Standing between this calculated takeover and Nafisa’s future is Al-Sit, known throughout the village as the “Cotton Queen,” a title she upholds with a story she has told for decades: that she was the one who chased the British out and won the village’s independence. This myth has made her the community’s matriarch. Now, facing a new kind of colonization, she must live up to her own legend to protect her granddaughter’s future and the land’s sovereignty.


Mirghani’s drama works on two levels: as an intimate family portrait and as a subtle allegory for Sudan’s historical tensions. If one reads the film as a kind of living timeline, each figure comes to symbolize a distinct phase:


Nafisa’s grandmother, Al-Sit, embodies the mythologized past; not as a fixed record, but as a story that has been lived and retold. Her narrative of driving out the British may be more myth than fact, but it’s a myth born of coping with trauma of survival, one that has given her – and her community – a sense of dignity and autonomy. 

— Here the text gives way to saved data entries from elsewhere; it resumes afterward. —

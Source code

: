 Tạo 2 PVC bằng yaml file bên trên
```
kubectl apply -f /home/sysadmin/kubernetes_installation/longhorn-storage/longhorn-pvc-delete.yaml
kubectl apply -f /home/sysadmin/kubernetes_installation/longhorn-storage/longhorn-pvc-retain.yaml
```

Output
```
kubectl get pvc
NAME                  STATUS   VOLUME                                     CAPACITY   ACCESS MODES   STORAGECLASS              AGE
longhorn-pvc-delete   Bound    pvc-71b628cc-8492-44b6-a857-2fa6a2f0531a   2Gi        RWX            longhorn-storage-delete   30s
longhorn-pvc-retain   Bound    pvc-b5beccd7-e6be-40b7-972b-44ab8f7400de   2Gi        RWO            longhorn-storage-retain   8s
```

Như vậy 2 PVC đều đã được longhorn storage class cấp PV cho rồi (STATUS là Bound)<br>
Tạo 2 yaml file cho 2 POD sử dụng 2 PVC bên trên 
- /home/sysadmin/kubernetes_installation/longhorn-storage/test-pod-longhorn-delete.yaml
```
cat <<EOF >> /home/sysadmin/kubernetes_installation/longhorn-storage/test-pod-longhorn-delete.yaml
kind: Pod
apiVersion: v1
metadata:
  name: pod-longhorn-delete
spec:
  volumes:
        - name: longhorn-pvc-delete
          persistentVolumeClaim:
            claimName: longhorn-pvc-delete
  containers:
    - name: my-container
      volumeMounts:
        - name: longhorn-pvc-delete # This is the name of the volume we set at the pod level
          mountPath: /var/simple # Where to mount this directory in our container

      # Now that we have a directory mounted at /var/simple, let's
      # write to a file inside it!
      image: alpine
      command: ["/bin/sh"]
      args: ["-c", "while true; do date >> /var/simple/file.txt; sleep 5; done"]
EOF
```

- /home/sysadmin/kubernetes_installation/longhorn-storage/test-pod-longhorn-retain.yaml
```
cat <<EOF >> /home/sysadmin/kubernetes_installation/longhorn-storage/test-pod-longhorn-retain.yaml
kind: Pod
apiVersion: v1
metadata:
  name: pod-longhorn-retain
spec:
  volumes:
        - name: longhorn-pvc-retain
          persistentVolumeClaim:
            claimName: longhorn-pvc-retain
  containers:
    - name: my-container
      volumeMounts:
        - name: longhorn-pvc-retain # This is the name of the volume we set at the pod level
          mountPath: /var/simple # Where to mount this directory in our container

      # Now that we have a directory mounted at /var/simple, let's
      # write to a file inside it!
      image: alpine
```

Her parents belong to the generation tasked with navigating daily survival, sometimes at the cost of the ideals their elders fought for. They are pragmatists, embodying the compromises of the present, without regarding the potential long-term consequences for the future generations. 


Nafisa herself is a teenager of remarkable clarity and will. Unlike many her age, she isn’t swayed by social media, peers, or even the expectations of her family. Her strength feels inherited, almost intuitive; she senses what is truly best for herself and for her village, even when those around her cannot see it. In her, the film plants the seed of a different future: one rooted in self-knowledge rather than outside influence.


The businessman personifies an all-time threat: colonialism in new clothing. Though Sudanese by origin, his exile has turned into entitlement. He returns not to reconnect, but to extract: land, resources, even a bride. His attitude repeats the old pattern of external authority claiming superiority and the right to take without consent.


Suzannah Mirghani’s “Cotton Queen,” is an expansion of her prize-winning short “Al-Sit” (2020). Shot in and around Khartoum and the village of Aezzazh, it’s a finely observed allegory of post-colonial inheritance. Mirghani, who in her other life serves as deputy director of publications at Georgetown’s Center for International and Regional Studies, in Qatar, brings an academic’s eye to the tensions between global capital and local autonomy – yet she never lets the thesis overwhelm the human texture. 


What emerges is that rare thing: a work of political consciousness, a complex matter wrapped in a story that feels tender, lucid, and disarming in its simplicity.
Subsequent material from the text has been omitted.